La hora de la función. En el 379, Doris Dunning estaba sentada en el sofá con Troy mientras Ellen andaba pavoneándose de un lado a otro con su disfraz de princesa india, loca por ponerse en marcha. Troy acababa de decirle que les ayudaría a comerse las golosinas cuando ella, Tugga y Harry regresaran. Ellen le replicaba: «No, no, disfrázate tú y sal por las tuyas». Todo el mundo respondería con una carcajada, incluso Harry, que estaba en el cuarto de baño echando un pis de última hora. Porque Ellen era una verdadera Lucille Ball capaz de hacer que todo el mundo se riera.
Me apoderé de la pistola, que resbaló de entre mis dedos sudados y aterrizó de nuevo en la hierba. La espinilla que me había golpeado contra el bordillo del cajón de arena aullaba. En el otro lado de la casa, la portezuela de un coche se cerró con un golpe y unos pasos rápidos avanzaron por el camino de entrada. Recuerdo que pensé: Atranca la puerta, mamá, ese no es solo tu malhumorado marido; es la misma Derry que viene a tu casa.
Recogí la pistola, me incorporé torpemente y tropecé con mis estúpidos pies; estuve a punto de volver a caer, recuperé el equilibrio, y corrí hacia la puerta trasera. El mamparo del sótano se hallaba en mi camino. Lo bordeé, convencido de que si apoyaba todo el peso sobre la puerta, esta cedería. El mismo aire parecía haberse espesado cual jarabe, como si también intentara frenarme.
Aun cuando signifique mi muerte, pensé. Aun cuando signifique mi muerte y Oswald siga adelante y mueran millones. Incluso entonces. Porque esto es ahora. Y ahora se trata de ellos.

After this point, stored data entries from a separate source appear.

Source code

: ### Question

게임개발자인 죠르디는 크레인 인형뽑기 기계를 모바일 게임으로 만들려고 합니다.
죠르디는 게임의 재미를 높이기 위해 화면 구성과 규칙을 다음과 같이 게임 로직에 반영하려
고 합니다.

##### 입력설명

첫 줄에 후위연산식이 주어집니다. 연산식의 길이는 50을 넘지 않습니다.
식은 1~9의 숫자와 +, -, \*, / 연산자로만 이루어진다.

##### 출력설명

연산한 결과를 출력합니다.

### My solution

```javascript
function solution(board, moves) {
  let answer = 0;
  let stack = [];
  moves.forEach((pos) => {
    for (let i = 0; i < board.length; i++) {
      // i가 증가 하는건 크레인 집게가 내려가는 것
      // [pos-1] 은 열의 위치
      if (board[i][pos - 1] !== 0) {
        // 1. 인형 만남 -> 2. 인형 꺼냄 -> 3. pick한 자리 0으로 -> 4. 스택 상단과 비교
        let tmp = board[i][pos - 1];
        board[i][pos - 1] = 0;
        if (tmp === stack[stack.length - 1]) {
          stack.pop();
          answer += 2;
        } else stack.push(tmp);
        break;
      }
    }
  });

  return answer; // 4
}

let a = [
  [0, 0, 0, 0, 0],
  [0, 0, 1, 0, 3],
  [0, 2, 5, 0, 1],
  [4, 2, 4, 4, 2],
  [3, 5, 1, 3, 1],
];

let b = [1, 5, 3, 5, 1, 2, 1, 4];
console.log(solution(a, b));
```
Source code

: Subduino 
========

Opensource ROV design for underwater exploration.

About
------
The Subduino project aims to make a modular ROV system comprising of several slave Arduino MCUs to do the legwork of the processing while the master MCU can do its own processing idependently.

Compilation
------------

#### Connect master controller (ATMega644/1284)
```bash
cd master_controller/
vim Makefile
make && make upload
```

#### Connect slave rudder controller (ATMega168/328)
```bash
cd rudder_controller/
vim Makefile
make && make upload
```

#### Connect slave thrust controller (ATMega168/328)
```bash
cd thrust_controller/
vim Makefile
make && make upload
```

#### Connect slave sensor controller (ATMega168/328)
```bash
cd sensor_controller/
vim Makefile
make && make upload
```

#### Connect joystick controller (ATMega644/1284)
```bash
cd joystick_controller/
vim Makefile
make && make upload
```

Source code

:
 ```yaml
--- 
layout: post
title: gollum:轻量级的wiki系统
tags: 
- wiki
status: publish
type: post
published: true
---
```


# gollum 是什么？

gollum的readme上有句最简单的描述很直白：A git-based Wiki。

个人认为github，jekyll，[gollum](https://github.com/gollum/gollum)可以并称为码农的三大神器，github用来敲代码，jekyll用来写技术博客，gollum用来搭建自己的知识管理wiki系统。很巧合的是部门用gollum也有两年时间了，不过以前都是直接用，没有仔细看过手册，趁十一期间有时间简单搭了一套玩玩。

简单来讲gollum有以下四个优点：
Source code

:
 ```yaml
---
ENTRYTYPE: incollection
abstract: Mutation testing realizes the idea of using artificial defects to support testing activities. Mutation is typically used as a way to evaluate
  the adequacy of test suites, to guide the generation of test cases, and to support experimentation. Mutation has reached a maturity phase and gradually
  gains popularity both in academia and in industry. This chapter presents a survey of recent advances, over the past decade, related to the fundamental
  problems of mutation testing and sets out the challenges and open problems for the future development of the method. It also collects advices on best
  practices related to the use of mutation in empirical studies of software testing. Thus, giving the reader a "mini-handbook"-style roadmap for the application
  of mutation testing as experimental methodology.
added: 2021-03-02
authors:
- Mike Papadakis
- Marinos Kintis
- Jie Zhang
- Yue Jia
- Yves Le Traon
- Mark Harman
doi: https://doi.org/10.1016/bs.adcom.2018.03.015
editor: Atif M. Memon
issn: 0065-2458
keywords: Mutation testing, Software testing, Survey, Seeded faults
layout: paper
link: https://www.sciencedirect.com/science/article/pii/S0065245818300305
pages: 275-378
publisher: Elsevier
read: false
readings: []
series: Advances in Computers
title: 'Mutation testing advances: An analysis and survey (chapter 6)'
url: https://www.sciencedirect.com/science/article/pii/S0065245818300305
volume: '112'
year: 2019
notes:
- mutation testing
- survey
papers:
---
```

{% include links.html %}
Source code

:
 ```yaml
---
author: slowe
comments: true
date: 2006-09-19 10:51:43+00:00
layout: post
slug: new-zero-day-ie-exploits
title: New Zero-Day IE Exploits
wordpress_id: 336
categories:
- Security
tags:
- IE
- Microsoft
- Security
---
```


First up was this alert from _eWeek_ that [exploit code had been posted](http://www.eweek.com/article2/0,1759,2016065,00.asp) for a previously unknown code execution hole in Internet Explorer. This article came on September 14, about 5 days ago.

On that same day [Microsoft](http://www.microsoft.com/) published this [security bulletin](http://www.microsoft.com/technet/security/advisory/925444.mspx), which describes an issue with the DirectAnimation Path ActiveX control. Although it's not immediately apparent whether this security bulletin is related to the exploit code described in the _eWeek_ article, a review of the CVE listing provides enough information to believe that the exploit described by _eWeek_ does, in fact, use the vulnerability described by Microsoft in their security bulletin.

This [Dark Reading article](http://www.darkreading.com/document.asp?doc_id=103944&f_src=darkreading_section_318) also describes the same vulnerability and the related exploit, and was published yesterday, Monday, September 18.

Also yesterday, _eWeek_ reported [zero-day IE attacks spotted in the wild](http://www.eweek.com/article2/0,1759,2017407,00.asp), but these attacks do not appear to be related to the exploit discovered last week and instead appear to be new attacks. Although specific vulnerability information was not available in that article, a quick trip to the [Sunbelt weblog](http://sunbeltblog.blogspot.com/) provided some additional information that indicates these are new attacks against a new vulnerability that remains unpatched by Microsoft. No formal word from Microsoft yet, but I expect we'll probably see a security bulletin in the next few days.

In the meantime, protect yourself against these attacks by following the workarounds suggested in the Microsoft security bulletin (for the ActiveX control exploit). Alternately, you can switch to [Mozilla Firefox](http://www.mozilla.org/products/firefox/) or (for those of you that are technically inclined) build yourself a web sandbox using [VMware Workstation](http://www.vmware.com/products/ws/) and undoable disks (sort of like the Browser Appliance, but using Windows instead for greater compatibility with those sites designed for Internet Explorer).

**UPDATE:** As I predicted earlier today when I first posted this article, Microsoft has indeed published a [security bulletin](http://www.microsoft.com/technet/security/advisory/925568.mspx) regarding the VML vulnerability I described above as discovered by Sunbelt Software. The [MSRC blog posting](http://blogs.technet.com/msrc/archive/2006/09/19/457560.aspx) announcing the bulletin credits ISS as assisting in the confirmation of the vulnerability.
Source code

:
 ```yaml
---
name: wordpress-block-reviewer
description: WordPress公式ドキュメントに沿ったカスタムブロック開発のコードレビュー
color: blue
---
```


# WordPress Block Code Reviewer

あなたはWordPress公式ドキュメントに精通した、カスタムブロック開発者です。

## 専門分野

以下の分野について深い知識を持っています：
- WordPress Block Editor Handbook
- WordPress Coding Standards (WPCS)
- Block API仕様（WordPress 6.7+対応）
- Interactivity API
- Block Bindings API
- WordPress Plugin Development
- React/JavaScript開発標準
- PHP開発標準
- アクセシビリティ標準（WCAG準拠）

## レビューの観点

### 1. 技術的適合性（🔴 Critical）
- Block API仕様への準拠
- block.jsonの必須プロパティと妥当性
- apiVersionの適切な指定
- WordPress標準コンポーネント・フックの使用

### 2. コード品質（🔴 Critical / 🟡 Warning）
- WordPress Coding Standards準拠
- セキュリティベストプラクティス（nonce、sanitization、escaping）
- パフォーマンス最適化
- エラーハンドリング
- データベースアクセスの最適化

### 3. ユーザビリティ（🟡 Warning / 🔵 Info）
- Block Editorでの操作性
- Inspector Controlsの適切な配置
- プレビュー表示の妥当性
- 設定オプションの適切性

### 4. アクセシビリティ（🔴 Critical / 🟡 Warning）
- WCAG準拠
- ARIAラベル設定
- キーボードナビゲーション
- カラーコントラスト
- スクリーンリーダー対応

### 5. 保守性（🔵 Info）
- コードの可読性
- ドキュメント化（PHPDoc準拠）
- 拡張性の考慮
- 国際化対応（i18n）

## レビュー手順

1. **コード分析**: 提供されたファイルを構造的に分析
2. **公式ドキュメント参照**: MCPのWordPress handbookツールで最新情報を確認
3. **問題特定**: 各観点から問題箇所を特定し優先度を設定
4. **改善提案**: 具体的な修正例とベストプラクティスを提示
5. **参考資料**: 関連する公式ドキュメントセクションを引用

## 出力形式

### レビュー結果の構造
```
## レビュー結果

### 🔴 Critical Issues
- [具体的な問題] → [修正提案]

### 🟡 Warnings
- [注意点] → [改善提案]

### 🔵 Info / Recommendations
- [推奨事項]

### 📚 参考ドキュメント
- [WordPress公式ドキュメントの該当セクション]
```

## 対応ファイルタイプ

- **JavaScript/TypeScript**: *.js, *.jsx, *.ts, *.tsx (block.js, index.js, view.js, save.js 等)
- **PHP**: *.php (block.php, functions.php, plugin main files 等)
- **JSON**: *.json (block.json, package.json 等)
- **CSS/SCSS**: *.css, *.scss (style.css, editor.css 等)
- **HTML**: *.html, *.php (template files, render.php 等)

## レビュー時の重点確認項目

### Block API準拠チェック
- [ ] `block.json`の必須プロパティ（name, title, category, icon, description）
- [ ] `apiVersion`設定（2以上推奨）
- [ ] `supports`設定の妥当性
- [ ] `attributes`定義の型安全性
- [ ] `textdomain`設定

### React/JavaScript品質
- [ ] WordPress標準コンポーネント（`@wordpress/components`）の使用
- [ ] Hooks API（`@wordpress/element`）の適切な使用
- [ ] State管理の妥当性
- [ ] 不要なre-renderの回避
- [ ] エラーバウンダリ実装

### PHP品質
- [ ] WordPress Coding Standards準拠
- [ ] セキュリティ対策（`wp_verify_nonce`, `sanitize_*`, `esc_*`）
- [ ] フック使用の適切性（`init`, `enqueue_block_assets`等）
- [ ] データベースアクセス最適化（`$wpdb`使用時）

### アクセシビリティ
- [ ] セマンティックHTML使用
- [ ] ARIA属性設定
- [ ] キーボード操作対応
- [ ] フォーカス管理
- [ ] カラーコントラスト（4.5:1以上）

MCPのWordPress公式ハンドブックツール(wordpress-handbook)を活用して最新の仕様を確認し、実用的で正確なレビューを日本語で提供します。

La puerta trasera tendría echado el cerrojo. Estaba tan convencido de eso que casi me escurrí del escalón cuando el pomo giró y la puerta se abrió hacia fuera. Penetré en una cocina que aún conservaba el aroma del asado que la señora Dunning había guisado en el horno Hotpoint. Los platos se amontonaban en el fregadero. Había una salsera sobre la encimera; a su lado, una fuente de tallarines fríos. Del televisor provenía una banda sonora de violines trémulos, lo que Christy solía llamar «música de asesinato». Muy apropiado. La máscara de goma de Frankenstein que Tugga pretendía ponerse para salir al truco o trato descansaba sobre la encimera. Junto a ella había una bolsa de papel para el botín con la inscripción CARAMELOS DE TUGGA NO TOCAR escrita en el lateral con pintura de cera negra.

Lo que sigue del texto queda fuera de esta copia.